TransCanada pipeline
After six hours of debate Tuesday, the U.S. Senate voted 59 to 41 for
authorizing what Democratic Sen. Barbara Boxer called the "Keystone Extra-Lethal" pipeline and Sen Ed Markey called the "Keystone Export Line." That was one vote short of the 60-vote threshold needed to approve the legislation pushed by Louisiana Democrat Mary Landrieu and North Dakota Republican John Hoeven, senators from two states with major oil industries.
It was the obviously the hope of many environmental activists that President Obama would choose to veto the authorization bill if it passed. A veto would have been likely since the legislation encroached on an executive process that is much the same as it was when first authorized in 1968.
Here are Democrats who voted for the bill: Sen. John Walsh and Jon Tester of Montana; Joe Manchin III of West Virginia; Mary Landrieu of Louisiana; Tom Carper of Delaware; Joe Donnelly of Indiana; Heidi Heitkamp of North Dakota; Michael Bennet of Colorado; Mark Begich of Alaska; Mark Pryor of Arkansas; Mark Warner of Virginia; Kay Hagan of North Carolina; Claire McCaskill of Missouri; Bob Casey of Pennsylvania.
Republicans and Democratic backers of the pipeline noted in debate that the process has been going on for six years, that thousands of jobs would be created directly or indirectly from its construction and operation and that tar sands petroleum carried by the pipeline from Canada to the Gulf Coast would be moved by other means than Keystone if the XL is rejected. Landrieu, for example, said it's not true that tar sands oil—heavy sour crude in industry jargon—will be exported. Not economic to do so, she said.
Democratic Sens. Boxer, Sheldon Whitehouse and Ed Markey all gave strong speeches that took the focus beyond opposition to the Keystone bill itself and into the realm of clean energy jobs and climate-change concerns.

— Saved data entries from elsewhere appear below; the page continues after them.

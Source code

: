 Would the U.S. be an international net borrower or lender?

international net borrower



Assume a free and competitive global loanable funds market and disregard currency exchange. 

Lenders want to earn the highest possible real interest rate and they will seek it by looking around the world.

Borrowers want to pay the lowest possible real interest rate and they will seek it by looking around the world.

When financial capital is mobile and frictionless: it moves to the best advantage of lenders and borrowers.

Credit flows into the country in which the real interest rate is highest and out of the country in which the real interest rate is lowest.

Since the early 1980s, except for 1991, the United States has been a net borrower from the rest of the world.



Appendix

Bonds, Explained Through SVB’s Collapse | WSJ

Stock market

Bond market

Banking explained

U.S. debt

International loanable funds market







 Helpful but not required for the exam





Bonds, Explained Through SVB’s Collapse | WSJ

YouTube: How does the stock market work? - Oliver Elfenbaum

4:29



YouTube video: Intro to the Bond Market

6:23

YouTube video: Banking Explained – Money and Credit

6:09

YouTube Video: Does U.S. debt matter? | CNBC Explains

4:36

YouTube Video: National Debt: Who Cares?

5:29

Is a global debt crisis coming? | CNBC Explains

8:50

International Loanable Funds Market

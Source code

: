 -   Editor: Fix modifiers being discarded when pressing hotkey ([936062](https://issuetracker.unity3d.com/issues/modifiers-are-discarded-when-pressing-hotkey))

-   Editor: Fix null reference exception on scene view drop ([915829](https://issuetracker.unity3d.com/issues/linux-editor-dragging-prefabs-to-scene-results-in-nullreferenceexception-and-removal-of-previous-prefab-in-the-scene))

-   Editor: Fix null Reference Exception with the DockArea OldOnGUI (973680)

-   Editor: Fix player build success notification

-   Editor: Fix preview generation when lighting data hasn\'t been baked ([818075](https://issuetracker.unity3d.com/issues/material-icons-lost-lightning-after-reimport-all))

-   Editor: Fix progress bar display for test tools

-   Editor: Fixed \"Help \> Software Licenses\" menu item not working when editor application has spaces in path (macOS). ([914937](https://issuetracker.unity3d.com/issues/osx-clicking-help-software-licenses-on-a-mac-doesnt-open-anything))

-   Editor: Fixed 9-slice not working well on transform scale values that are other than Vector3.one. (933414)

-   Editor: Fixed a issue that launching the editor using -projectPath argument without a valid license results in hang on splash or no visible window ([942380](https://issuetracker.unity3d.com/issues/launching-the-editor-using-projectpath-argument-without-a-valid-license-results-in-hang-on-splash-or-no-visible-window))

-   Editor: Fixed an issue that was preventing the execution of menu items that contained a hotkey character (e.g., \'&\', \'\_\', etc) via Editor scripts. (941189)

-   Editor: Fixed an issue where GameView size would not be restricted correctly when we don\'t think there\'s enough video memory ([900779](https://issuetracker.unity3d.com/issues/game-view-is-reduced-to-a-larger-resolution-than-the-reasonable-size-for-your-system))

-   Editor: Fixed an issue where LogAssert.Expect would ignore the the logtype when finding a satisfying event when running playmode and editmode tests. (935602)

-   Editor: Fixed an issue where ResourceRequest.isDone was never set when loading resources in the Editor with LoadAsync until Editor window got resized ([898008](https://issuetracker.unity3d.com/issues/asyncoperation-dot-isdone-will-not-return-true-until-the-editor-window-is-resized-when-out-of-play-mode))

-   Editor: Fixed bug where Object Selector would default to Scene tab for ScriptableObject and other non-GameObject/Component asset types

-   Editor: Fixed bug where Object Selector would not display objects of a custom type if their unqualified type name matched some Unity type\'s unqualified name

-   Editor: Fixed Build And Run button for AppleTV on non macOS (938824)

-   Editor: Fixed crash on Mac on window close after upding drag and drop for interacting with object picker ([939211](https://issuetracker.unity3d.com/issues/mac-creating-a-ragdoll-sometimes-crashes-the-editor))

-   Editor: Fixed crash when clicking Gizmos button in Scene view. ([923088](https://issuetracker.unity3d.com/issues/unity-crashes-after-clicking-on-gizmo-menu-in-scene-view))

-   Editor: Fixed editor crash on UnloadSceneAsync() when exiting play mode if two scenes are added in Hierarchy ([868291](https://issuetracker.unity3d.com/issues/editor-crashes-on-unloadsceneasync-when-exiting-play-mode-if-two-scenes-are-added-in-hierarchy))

Boxer noted that the pipeline will carry "the most polluted type of oil." She said the State Department's environmental impact statement—which concluded that Keystone would add extra carbon dioxide to the atmosphere each year equivalent to that of eight new coal-fired plants—conflicts with another scientific study. That study was put together using the State Department's own numbers by the Stockholm Environmental Institute. It found the added pollution to be equal to that of 29 coal-fired plants, not eight of them. Boxer said the pipeline, carrying the "filthiest, dirtiest oil," would hurt the environment in many ways, including leaving behind huge amounts of toxins. It would also raise the price of gas, harm people's health and worsen climate change, she said.
Whitehouse said Republicans have touted the pipeline as a major creator of jobs, something in great dispute. But even if one accepts builder TransCanada's much-disputed claims of 42,000 direct and indirect jobs being created, the senator said, when Republicans talk about jobs in Congress, it is only about oil pipeline-related jobs. Where, he asked, was concern about clean jobs when the Jeanne Shaheen/Rob Portman energy efficiency legislation was rejected despite the estimate it would create up to 190,000 jobs? It died, Whitehouse said, because Scott Brown, Shaheen's opponent, didn't want her to have an accomplishment she could point to in this year's election.
Ed Markey of Massachusetts labeled the Keystone XL an export line. Oil will travel from Canada to Gulf of Mexico and out of the country, he said, because the company and Republicans have made it clear in a previous vote that they are unwilling to have the law say the tar sands oil cannot be exported. The debate, Markey said, shouldn't be about oil above all. It should be about clean energy and climate change. He too invoked Shaheen/Portman as well as the 142,000 new jobs generated by the production tax credit on renewable sources of energy. The pipeline shouldn't be authorized until that debate is had, Markey said.
That certainly would be a helluva debate. Republicans would quote Bible verses and fossil fuel shills. Far-sighted Democrats would cite both the overwhelming majority of scientists on climate change and the policymakers who understand the ample benefits of building green infrastructure. Sadly, we know what the unfortunate outcome of any such a debate would be until the day when some of the marionettes and the clueless are helped to the congressional exits.